___ Available data ___
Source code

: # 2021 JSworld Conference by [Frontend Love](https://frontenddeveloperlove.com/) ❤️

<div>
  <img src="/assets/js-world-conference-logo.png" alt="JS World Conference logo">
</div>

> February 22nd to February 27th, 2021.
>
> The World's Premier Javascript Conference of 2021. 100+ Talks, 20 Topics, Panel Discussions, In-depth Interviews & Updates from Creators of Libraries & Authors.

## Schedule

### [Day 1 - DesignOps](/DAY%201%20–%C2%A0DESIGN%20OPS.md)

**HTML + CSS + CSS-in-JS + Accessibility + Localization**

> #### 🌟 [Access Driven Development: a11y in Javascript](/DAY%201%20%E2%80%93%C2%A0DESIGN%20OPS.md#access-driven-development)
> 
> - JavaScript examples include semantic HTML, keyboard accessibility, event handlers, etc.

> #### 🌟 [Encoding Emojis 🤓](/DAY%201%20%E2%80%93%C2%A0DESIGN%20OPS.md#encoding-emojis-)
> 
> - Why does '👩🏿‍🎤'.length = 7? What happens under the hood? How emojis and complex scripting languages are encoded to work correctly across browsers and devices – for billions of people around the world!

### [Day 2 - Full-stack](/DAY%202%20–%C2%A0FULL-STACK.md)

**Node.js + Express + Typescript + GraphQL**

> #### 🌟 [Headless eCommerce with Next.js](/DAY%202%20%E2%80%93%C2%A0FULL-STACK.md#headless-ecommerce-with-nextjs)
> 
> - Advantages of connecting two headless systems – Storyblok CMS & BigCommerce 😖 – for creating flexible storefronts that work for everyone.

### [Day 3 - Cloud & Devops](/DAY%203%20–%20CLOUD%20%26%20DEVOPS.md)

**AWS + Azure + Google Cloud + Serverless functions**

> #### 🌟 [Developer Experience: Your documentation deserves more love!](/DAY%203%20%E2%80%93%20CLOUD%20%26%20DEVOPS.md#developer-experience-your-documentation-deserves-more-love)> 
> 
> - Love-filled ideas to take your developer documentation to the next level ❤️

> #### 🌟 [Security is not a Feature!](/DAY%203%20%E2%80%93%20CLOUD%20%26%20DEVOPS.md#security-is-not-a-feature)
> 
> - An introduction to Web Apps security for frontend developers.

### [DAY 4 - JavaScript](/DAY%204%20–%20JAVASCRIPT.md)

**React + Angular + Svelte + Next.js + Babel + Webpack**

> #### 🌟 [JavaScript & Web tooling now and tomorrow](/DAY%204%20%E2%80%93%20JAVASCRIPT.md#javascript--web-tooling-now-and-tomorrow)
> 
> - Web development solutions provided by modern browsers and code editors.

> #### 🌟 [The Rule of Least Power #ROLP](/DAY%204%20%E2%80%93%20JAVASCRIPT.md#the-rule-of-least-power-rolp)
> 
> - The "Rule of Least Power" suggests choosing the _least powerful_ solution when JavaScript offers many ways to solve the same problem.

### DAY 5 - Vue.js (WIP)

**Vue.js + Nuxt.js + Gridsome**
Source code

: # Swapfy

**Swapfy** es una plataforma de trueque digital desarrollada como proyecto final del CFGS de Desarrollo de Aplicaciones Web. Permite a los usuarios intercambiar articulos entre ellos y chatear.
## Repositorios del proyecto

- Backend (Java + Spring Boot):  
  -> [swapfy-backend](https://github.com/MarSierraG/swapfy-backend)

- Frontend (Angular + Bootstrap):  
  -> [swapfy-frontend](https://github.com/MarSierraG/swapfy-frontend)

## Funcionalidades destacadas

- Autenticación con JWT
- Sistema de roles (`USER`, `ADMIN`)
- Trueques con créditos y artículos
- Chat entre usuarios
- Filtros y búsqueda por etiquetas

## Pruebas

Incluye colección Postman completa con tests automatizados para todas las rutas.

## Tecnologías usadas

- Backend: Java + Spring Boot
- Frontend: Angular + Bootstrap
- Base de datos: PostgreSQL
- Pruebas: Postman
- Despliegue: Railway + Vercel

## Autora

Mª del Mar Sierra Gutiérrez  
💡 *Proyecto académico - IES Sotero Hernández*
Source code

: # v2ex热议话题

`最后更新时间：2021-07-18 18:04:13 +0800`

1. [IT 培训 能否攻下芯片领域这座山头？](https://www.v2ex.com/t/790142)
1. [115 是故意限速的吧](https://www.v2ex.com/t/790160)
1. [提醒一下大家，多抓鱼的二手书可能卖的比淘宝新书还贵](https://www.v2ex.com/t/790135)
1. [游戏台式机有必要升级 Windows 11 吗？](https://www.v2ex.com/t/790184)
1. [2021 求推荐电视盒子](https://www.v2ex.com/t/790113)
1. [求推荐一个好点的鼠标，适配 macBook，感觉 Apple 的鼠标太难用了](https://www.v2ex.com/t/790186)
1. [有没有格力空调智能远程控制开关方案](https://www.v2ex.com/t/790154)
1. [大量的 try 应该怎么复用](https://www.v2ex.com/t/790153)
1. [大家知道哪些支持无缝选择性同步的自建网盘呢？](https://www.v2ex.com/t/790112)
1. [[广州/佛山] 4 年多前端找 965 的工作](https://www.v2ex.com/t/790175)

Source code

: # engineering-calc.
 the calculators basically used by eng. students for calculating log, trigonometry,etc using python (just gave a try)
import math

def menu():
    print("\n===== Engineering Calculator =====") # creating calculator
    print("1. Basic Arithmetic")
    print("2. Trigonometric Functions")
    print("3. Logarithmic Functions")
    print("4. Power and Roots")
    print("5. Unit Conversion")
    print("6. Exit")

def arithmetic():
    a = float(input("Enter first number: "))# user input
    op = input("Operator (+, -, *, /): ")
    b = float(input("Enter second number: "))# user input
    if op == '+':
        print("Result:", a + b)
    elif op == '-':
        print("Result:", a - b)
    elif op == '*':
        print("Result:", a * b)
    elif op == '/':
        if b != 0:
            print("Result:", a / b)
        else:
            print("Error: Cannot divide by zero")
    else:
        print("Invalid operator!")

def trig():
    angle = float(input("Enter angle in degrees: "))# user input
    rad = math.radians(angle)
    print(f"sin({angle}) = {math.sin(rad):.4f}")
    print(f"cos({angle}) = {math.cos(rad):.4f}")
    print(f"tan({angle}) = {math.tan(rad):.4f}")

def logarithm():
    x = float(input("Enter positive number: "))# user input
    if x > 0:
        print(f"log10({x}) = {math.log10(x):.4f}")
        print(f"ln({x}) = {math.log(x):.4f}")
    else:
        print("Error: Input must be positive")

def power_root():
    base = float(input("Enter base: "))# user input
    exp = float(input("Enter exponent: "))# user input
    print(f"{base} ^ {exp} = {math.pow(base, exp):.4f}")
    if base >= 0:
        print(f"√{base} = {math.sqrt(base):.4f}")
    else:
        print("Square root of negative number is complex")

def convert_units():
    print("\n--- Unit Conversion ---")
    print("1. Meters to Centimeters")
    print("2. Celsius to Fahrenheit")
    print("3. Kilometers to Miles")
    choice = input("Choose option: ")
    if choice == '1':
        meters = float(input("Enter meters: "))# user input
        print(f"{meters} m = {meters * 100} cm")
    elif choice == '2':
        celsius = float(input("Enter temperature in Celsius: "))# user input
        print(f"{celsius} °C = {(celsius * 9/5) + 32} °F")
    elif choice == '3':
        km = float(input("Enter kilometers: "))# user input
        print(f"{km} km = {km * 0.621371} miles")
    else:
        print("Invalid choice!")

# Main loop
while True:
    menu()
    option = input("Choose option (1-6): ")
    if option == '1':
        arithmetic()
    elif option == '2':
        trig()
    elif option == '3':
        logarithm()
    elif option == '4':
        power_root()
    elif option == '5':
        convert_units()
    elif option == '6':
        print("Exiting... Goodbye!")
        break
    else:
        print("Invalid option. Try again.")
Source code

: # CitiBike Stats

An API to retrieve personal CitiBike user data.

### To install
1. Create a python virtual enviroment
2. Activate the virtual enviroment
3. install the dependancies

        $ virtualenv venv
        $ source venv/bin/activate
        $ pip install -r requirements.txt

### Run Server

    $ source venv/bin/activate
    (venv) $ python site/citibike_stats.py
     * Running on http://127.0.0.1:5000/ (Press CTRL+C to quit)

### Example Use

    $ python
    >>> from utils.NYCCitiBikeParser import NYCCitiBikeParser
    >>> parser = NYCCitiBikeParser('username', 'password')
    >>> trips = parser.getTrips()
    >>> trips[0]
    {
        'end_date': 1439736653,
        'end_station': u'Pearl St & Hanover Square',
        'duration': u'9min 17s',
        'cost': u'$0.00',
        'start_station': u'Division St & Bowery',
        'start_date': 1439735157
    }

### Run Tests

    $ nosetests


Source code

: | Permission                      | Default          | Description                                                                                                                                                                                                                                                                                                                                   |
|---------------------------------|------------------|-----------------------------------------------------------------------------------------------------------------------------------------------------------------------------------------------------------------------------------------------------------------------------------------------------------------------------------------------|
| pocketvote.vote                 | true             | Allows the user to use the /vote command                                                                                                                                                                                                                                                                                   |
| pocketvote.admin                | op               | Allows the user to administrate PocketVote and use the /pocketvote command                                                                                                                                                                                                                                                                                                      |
___
Problem statement | Nothing but a number should be given: the count of lines above in which the word "Conversion" occurs.

Written solution | 2